▶ _ACTIVITY_
In the data below, which lines hold the word "github"? Copy them.

▶ _PROVIDED RECORDS_
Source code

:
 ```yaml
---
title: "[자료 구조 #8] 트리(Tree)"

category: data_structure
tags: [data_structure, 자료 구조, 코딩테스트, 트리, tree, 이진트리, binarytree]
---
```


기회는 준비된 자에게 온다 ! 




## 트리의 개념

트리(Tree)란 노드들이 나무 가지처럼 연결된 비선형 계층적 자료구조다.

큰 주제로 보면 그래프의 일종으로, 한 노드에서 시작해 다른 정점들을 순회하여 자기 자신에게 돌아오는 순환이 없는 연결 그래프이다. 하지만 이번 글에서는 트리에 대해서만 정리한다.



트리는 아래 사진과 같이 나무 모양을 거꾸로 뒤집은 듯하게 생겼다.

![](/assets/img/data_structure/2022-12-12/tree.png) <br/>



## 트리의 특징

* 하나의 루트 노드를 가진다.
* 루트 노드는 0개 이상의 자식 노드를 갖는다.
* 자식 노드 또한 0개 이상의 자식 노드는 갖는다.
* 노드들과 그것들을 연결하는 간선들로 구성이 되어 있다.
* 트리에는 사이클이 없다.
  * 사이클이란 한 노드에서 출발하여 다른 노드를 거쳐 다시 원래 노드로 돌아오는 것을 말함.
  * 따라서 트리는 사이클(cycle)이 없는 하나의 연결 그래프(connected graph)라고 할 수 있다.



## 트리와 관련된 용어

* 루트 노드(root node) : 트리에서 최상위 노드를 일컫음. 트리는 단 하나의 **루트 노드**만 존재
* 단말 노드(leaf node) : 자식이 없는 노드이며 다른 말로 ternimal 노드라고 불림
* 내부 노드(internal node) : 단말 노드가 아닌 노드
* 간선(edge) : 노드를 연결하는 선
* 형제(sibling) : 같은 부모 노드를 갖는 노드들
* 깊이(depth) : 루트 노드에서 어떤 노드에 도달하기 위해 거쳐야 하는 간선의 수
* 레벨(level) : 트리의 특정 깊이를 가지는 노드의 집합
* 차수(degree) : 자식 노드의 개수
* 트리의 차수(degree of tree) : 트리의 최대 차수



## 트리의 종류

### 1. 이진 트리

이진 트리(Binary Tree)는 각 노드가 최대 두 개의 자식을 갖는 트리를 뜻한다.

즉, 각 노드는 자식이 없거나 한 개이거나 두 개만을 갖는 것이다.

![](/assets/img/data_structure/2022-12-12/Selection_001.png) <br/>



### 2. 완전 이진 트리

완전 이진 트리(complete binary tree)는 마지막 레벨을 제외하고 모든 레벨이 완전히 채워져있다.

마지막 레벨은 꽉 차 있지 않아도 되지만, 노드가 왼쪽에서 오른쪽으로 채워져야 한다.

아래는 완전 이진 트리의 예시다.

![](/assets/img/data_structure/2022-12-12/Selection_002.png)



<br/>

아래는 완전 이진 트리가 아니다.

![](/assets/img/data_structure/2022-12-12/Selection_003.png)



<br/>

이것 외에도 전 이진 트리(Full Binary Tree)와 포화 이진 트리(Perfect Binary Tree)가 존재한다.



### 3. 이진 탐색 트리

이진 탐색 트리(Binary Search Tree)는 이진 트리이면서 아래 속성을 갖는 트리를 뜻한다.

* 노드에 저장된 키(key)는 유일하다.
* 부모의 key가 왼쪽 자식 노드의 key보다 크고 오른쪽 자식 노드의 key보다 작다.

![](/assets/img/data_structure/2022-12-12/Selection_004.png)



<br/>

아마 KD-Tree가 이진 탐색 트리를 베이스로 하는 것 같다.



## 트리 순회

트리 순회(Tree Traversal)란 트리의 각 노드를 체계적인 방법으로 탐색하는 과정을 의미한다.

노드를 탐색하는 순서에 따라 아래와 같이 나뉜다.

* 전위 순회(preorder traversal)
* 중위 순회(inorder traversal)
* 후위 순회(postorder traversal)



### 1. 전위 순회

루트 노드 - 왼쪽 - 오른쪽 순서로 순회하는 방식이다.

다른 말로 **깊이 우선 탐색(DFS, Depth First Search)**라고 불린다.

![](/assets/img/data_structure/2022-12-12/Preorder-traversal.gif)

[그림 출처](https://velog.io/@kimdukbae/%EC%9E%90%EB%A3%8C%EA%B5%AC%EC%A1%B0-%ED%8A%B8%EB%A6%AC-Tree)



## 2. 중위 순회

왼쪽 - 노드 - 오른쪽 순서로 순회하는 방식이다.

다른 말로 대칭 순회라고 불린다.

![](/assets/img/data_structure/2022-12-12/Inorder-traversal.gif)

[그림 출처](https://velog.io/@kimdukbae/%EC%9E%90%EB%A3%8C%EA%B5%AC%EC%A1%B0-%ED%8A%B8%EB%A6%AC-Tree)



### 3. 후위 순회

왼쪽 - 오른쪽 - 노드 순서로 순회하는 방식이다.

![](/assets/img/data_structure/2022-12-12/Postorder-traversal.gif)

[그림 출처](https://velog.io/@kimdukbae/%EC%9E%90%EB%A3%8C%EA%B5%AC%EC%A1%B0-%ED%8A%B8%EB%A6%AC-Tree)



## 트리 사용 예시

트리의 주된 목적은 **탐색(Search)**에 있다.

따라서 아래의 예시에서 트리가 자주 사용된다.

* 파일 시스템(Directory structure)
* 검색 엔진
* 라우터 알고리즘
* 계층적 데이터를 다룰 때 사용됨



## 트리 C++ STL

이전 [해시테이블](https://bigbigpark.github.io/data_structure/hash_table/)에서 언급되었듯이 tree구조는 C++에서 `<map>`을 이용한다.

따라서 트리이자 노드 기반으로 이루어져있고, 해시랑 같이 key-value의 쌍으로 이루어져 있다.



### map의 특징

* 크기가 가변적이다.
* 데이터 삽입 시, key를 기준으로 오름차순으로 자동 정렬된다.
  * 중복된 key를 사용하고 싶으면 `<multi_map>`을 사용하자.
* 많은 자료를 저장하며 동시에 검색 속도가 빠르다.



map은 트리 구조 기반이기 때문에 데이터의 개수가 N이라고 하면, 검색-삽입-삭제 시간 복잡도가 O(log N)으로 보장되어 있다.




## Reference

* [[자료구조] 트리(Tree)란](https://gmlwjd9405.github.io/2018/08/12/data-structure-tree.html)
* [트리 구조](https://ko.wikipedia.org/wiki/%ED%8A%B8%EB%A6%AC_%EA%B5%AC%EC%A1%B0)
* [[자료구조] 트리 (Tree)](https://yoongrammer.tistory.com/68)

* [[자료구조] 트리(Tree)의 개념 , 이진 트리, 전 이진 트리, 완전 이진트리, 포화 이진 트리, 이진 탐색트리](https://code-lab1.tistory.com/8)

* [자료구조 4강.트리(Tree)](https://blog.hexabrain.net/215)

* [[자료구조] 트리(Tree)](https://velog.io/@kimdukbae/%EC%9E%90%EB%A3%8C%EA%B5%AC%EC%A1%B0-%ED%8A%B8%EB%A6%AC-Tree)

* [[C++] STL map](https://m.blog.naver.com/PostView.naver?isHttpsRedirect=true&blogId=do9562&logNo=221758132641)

▶ _TASK OUTPUT_
이전 [해시테이블](https://bigbigpark.github.io/data_structure/hash_table/)에서 언급되었듯이 tree구조는 C++에서 `<map>`을 이용한다.
* [[자료구조] 트리(Tree)란](https://gmlwjd9405.github.io/2018/08/12/data-structure-tree.html)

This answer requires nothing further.